= LogoVisual thinking =

For human communication, LogoVisual thinking (also LogoVisual technology and LVT) is a practical methodology and tool that helps people think.

It is used by management teams, project leaders, teachers and students as a means of tapping the diversity of groups and enabling many people to participate in effective thinking processes.

It makes thinking visible and tactile by making ideas into moveable objects displayed on writeable surfaces – for instance magnetic dry-wipe shapes on whiteboards. Structured processes guide people's thinking to achieve their intended outcomes.

It can be used to help facilitate group discussions, and for helping people to find solutions for problems.

Sometimes people have called such meetings "brain storming sessions".

== Development ==
LVT is both an overall concept and a methodology. It developed out of structural communication, systematics (the study of multi-term systems), and other work of J. G. Bennett in the 1960s, recent development being sponsored by Centre for Management Creativity. It emerged out of Gurdjieff's works such as the Movements and Enneagram. LVT evolved independently but in parallel with Tony Buzan's mindmapping, Edward de Bono's lateral thinking, Japanese affinity diagrams, Robert Horn's visual language, Gabriele Rico's 'clustering' and many other emergent trends from the 1960s onwards.

==Description==

As a general concept it covers the region of learning and communication in which three modes of intelligence are combined for understanding: verbal, visual and haptic. It is thus related to multiple intelligences. The structure of the process supports metacognition. It makes the making of meaning the main focus of its technology. The technology extends verbal expression to visual arrangement and brings into play physical manipulation of 'meaning objects'. The haptic component of physical contact and action is a primary distinguishing feature of LVT.

LVT's three components are logo, visual, and thinking. The first entails the articulation of discrete units of meaning in words and icons while the second involves the identification and manipulation of patterns and connections. The third component is about the achievement of new levels of understanding or perception. There are five standard stages in the process and these are:

1. Focus – identifying a question or theme that provides a basis for a common act of attention
2. Gather – generating, articulating and displaying separate MMs as a relevant set as in a gathering
3. Organise – arranging and aggregating MMs to form (separate) higher order MMs
4. Integrate – systematic or aesthetic unification of these MMs into a whole system
5. Realise – creative or 'willed' outcome.

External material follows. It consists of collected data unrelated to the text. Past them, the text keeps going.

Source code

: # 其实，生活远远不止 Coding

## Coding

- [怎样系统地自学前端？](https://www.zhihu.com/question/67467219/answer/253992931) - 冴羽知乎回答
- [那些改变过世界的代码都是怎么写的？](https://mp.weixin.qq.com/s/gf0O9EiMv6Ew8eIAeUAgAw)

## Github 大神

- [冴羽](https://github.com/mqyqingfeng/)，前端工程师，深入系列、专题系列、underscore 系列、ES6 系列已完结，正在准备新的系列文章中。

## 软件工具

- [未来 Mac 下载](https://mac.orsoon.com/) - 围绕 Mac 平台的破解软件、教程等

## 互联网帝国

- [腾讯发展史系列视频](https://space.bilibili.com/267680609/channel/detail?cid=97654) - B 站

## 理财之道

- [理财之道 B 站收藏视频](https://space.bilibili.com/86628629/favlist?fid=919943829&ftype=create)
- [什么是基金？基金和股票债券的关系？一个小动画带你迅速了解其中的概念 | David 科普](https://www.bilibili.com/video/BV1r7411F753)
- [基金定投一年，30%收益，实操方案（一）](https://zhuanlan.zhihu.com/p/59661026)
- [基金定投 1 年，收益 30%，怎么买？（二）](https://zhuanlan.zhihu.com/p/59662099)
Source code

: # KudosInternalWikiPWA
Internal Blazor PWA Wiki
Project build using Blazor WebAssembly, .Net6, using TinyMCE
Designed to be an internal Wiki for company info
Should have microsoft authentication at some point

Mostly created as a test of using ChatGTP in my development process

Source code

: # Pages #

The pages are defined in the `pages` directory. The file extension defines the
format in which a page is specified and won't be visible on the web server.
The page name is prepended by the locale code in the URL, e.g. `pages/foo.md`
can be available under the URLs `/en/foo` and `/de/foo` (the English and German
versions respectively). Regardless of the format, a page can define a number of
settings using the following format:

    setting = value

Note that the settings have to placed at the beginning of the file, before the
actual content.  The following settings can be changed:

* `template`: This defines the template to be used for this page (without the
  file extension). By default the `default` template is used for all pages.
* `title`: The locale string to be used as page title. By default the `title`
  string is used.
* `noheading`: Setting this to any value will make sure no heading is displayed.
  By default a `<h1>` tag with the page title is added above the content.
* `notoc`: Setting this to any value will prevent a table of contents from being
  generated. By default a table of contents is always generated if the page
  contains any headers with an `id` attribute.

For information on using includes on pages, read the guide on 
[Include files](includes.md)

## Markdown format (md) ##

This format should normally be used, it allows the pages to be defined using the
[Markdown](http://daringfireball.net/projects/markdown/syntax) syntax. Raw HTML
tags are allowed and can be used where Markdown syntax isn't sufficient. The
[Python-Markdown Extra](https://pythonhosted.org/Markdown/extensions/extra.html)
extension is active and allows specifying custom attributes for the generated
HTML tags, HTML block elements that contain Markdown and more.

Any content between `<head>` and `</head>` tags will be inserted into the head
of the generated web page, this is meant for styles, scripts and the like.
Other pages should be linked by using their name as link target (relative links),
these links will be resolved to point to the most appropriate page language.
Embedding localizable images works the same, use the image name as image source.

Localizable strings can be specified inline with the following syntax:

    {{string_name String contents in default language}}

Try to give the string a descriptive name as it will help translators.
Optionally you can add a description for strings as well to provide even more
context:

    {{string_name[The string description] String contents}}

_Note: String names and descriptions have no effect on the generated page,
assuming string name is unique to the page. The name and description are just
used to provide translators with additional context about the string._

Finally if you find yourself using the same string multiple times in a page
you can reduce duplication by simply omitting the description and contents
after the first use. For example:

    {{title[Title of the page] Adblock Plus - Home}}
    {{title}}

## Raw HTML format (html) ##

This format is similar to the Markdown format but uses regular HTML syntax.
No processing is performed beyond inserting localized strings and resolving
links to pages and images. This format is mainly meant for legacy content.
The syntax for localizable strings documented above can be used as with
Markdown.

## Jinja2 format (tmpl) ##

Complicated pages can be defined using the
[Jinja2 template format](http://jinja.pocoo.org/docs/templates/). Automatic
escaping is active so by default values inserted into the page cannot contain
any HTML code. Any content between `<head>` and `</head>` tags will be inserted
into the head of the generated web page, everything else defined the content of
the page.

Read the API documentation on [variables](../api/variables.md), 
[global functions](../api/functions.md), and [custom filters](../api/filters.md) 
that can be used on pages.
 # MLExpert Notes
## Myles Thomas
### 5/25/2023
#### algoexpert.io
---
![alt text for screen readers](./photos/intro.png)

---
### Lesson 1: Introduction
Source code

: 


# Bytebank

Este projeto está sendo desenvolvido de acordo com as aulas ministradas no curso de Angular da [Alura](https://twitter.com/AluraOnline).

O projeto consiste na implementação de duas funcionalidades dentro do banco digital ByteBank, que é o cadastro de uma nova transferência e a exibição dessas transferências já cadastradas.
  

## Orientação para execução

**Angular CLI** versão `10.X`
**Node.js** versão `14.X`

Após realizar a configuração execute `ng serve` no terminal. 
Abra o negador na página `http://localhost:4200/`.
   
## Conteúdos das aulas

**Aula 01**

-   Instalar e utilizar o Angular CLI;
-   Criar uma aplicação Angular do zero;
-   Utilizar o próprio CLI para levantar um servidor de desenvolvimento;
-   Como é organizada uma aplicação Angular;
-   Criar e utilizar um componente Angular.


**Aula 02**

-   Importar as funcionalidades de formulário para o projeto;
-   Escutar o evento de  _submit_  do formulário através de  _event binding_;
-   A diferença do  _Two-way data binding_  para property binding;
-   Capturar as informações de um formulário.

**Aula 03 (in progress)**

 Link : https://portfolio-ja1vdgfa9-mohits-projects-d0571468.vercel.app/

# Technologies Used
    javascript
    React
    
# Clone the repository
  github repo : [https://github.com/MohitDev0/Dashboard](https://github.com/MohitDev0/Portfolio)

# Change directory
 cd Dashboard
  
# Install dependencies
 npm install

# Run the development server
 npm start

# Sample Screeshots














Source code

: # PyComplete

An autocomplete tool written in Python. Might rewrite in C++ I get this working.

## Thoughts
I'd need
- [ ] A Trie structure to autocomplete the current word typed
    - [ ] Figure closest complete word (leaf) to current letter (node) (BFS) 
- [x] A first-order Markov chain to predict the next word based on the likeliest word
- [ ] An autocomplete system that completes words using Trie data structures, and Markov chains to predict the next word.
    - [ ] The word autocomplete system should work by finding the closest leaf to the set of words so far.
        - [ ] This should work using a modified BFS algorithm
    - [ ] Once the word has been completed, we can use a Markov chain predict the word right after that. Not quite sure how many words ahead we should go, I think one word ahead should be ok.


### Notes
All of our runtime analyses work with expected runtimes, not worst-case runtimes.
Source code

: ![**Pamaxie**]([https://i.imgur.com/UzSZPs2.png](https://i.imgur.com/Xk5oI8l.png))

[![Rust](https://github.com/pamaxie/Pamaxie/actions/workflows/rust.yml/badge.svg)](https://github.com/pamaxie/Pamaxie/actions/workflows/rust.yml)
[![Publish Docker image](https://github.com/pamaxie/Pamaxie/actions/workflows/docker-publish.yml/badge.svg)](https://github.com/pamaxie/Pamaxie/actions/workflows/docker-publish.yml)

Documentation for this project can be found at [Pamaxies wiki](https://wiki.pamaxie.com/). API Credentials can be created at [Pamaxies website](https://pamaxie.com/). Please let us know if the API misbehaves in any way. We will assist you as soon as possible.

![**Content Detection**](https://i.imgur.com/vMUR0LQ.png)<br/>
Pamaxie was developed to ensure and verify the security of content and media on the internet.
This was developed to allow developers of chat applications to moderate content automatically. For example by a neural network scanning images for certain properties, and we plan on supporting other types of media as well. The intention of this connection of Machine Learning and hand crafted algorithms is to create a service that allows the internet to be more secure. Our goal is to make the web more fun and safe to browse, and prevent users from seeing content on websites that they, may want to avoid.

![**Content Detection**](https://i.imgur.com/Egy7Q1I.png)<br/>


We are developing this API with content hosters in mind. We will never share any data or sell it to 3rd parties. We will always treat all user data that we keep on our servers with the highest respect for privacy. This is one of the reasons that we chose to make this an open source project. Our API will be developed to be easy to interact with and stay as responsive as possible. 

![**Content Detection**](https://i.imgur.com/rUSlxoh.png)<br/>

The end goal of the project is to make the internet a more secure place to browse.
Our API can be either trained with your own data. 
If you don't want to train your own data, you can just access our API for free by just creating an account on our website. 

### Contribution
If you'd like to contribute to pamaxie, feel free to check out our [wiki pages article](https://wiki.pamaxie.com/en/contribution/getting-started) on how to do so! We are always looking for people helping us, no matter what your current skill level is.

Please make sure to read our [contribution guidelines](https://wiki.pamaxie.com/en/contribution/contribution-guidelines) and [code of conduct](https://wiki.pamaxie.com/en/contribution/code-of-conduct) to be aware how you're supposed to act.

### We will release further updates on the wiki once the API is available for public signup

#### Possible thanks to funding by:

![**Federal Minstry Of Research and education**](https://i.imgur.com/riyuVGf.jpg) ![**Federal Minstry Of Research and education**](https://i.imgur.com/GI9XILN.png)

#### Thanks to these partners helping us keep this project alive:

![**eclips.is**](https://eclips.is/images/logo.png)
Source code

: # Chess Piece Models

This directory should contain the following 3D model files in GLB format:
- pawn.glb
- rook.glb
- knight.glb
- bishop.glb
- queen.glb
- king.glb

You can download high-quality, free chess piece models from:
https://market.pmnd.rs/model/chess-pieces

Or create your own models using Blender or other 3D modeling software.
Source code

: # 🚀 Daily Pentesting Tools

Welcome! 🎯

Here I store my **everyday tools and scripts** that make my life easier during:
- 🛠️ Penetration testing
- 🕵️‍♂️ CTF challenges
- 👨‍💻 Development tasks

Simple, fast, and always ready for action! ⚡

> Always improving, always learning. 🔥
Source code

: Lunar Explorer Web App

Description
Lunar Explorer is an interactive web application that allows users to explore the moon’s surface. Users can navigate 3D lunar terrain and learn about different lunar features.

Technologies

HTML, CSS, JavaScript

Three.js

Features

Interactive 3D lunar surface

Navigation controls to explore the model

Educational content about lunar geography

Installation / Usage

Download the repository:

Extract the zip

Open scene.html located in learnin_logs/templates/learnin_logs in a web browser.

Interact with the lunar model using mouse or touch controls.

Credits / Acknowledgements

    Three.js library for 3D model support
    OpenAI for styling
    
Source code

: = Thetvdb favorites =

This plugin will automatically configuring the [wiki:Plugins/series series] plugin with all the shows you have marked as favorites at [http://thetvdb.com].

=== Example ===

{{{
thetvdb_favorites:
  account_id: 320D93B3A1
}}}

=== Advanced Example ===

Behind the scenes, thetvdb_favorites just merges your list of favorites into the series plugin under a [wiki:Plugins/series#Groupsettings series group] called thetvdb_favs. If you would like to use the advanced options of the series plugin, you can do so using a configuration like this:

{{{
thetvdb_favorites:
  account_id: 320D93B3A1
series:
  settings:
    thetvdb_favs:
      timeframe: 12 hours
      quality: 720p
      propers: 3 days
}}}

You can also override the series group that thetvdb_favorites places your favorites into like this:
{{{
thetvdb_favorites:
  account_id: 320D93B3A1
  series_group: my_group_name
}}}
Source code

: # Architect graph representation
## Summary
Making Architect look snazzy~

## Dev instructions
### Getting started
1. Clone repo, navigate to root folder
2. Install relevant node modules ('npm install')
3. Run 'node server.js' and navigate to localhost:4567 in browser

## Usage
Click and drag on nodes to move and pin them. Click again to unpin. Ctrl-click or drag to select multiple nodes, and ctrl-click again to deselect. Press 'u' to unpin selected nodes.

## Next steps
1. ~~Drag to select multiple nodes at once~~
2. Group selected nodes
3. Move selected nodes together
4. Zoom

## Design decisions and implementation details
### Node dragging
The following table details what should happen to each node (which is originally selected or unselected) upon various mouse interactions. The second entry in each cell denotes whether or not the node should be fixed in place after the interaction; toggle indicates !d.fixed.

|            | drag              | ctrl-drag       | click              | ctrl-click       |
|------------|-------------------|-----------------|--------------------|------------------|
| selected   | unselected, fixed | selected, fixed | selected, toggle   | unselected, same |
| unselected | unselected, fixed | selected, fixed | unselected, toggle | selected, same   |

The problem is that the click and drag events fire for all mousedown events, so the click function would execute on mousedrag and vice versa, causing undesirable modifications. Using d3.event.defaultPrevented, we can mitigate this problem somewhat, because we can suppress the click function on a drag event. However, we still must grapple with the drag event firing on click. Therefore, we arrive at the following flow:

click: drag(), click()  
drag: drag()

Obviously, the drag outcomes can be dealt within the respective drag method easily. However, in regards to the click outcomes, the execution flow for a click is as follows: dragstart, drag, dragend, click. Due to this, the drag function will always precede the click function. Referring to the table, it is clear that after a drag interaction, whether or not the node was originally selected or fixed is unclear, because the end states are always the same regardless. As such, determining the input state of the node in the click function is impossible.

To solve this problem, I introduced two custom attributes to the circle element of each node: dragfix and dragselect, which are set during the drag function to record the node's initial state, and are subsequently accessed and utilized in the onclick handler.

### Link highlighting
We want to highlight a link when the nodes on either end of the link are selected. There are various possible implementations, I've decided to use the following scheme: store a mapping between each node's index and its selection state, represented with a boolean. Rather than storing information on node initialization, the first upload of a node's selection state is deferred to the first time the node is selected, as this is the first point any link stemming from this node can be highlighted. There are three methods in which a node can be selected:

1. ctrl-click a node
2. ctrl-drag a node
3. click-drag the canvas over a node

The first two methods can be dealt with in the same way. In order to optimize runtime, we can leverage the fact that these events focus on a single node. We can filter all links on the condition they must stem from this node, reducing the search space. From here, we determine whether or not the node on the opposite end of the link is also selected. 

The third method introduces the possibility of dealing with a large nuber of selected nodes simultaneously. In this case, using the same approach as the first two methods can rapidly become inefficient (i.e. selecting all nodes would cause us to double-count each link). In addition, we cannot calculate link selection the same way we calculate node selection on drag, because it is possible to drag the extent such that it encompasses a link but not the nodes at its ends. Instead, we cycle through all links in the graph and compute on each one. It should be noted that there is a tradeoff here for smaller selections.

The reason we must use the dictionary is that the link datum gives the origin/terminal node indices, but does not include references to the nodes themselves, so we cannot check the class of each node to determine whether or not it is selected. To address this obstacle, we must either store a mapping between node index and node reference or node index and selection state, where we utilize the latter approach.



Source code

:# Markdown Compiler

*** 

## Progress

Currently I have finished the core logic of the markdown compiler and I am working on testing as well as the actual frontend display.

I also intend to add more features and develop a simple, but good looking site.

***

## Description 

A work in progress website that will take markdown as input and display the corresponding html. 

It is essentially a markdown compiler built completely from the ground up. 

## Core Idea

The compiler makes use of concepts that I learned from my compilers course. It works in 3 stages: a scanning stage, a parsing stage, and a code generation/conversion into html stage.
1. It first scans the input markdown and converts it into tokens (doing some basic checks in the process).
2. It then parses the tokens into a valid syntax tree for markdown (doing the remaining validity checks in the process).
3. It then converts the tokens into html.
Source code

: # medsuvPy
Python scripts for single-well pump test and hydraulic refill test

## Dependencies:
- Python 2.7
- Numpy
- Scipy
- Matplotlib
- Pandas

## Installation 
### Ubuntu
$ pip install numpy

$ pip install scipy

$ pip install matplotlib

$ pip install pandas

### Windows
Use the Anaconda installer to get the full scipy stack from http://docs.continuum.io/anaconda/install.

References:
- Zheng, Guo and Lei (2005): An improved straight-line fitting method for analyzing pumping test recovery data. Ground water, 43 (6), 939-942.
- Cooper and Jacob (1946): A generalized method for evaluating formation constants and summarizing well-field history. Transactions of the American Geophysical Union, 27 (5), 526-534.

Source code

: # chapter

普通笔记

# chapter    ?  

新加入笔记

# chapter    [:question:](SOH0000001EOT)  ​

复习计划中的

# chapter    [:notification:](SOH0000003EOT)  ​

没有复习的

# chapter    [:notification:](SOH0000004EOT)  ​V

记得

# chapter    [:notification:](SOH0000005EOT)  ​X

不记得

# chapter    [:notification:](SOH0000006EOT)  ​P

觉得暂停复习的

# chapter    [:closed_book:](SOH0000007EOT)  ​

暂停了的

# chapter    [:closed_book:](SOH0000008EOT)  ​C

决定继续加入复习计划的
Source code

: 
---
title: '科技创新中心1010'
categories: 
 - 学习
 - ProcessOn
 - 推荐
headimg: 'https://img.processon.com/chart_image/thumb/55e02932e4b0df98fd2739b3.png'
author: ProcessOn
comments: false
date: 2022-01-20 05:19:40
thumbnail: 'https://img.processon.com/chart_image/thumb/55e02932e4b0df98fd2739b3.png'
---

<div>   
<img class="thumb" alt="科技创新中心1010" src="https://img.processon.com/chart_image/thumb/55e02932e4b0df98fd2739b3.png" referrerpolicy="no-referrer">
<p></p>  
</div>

The concept emphasises the logos or meaning of words in statements that are 'molecules of meaning', which can be understood autonomously and in combinations. Each molecule of meaning (MM) exists on a separate object. MMs can be placed on a visual display and moved around in relation to each other. Meaningful aggregates of MMs are replaced by higher order MMs. Use of MMs distinguishes LVT from other current techniques of display such as mindmapping because (a) MMs are statements and not single words (b) they are free to be moved about and are not fixed in position (c) they can form into any kind of pattern and not just hierarchical ones. In principle, every MM can be seen in the context of any of the other MMs in a given set.

The technological freedom of MMs enables people to suspend collapse into set forms and/or conclusions (convergent thinking), while providing structure to their explorations (divergent thinking). A complex process of thinking by a group can easily be tracked and recorded.

LVT supports process of democracy because it enables people to think together. It articulates thinking in a public shared space, in which structure is given equal attention to content. It relates strongly to dialogue and can be called a 'technology of dialogue'.

LVT emphasises the importance of articulate statement. Each MM is symbolic of an individual in a social setting, capable of finding many complex relations with other individuals; rather than a 'thing' that has to be fixed into a mechanical order.

In the stage of Gathering, the assembly of MMs is deliberately chaotic. This allows for complexity in aggregations.

In stage three, Organising can be of different kinds but in particular explore the tensions between using prefigured forms – classifications, hierarchies, etc. – and allowing the MMs to self-organise. The flexibility and range of Organise in LVT distinguishes it from the use of set forms as in mindmapping. The capacity to insert, remove and rearrange MMs in organising is a totally new dimension of thinking technology.

The fourth stage of Integrating draws on structural insights into complex texts, in particular the principles of ring composition as discovered by the English anthropologist Mary Douglas.

The stages move from contemplation to decision making.